Moses Asch, The Independent
Asch's philosophy and career choice were colored by his background as an Eastern European émigré, albeit one far better off than most of his contemporaries.
His father was a well-known writer named Sholem Asch. The family was originally from Poland, but thanks to Sholem's success as an author, settled outside of Paris in 1912. Sholem left his family in Paris for work in New York City in 1914; a year later, he sent for his wife and children, including young Moses.
Asch rarely wrote about his childhood or spoke of it in public. However, in a letter written to Pete Seeger's daughter Mika when she was jailed in Mexico following a protest march held at the 1968 Olympics, he uncharacteristically opened up about his childhood experiences:
At the age of 6-7 (1911) I became very ill this was in Paris, the suburbs, we had our own house with separate bed rooms . . . . The four of us [Asch and his siblings] were taken care of by my aunt Basha, mother's revolutionary sister, who had fled from a train taking her to Siberia . . . . I was confined to bed for a period of 6 months with nothing to do . .
. . Basha taught me many fundamental things.
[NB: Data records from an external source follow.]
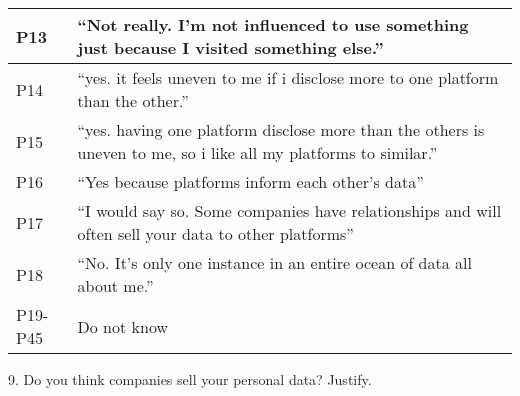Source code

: \begin{table}[H]
\begin{longtable}{p{3cm} p{13cm}}
        \hline
        P13 & ``Not really. I'm not influenced to use something just because I visited something else.'' \\
        \hline
        P14 & ``yes. it feels uneven to me if i disclose more to one platform than the other.'' \\
        \hline
        P15 & ``yes. having one platform disclose more than the others is uneven to me, so i like all my platforms to similar.'' \\
        \hline
        P16 & ``Yes because platforms inform each other's data'' \\
        \hline
        P17 & ``I would say so. Some companies have relationships and will often sell your data to other platforms'' \\
        \hline
        P18 & ``No. It's only one instance in an entire ocean of data all about me.'' \\
        \hline
        P19-P45 & Do not know \\
        \hline
    \end{longtable}
\end{table}

9. Do you think companies sell your personal data? Justify.

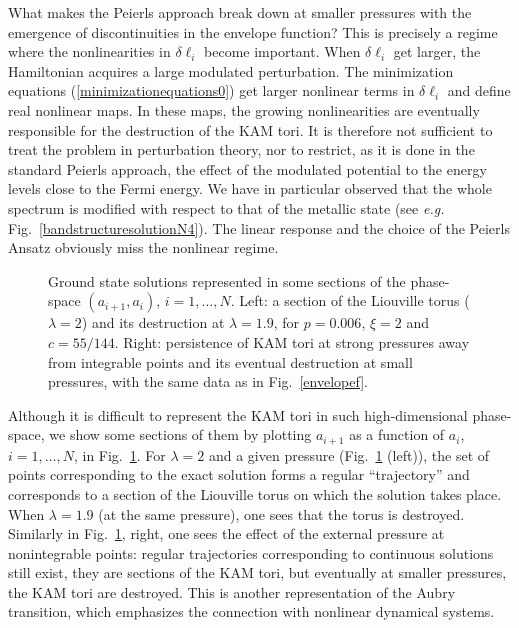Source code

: \documentclass[]{revtex4-1}
\begin{document}
What makes the Peierls approach break down at smaller pressures with the emergence of discontinuities in the envelope function? This is precisely a regime where the nonlinearities in $\delta \ell_i$ become important.  When $\delta \ell_i$ get larger, the Hamiltonian acquires a large modulated perturbation. The minimization equations (\ref{minimizationequations0}) get larger nonlinear terms in $\delta \ell_i$ and define real nonlinear maps.  In these maps, the growing nonlinearities are eventually responsible for the destruction of the KAM tori.
It is therefore not sufficient to treat the problem in perturbation theory, nor to restrict, as it is done in the standard Peierls approach, the effect of the modulated potential to 
the energy levels close to the Fermi energy. We have in particular observed that the whole spectrum is modified with respect to that of the metallic state (see \textit{e.g.} Fig.~\ref{bandstructuresolutionN4}).  The linear response and the choice of the Peierls Ansatz obviously miss the nonlinear regime. 

\begin{figure}[h]
\begin{center} 
  \end{center}  \caption{Ground state solutions represented in some sections of the phase-space $(a_{i+1},a_i)$, $i=1,\dots,N$. Left: a section of the Liouville torus ($\lambda=2$) and its destruction  at $\lambda=1.9$, for $p=0.006$, $\xi=2$ and $c=55/144$. Right: persistence of KAM tori at strong pressures away from integrable points and its eventual destruction at small pressures, with the same data as in Fig.~\ref{envelopef}.}
  \label{KAMtori}
\end{figure}

Although it is difficult to represent the KAM tori in such high-dimensional phase-space, we show some sections of them by plotting $a_{i+1}$ as a function of $a_i$, $i=1,\dots,N$, in Fig.~\ref{KAMtori}.
For $\lambda=2$ and a given pressure (Fig.~\ref{KAMtori} (left)), the set of points corresponding to the exact solution forms a regular ``trajectory'' and corresponds to a section of the Liouville  torus on which the solution takes place. When $\lambda=1.9$ (at the same pressure), one sees that the torus is destroyed. Similarly in Fig.~\ref{KAMtori}, right, one sees the effect of the external pressure at nonintegrable points: regular trajectories corresponding to continuous solutions still exist, they are sections of the KAM tori, but eventually at smaller pressures, the KAM tori are destroyed.
This is another representation of the Aubry transition, which emphasizes the connection with nonlinear dynamical systems.
\end{document}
The one that has always stayed foremost was that one cannot be a progressive person interested and dedicated to social justice and reform if one lived a lie or did not tell the truth . . . .
With the outbreak of WWI (1914) Basha brought the four of us to America. Father and mother were already here. Father was being published and his plays were shown on Second Ave.
Father being not very clear as to our legal names and ages did not declare my name and age properly. So I was left behind at Ellis Island. For four days without communication I remained behind bars . . . . It exposed me to the immigrants their way of life and the way officialdome acts in relation to people's lives.
When a custom officer could not make out a person's name he gave him one that was Americanised. etc. Every one had a tag on them and were herded and treated like cattle. [Original punctuation and spelling]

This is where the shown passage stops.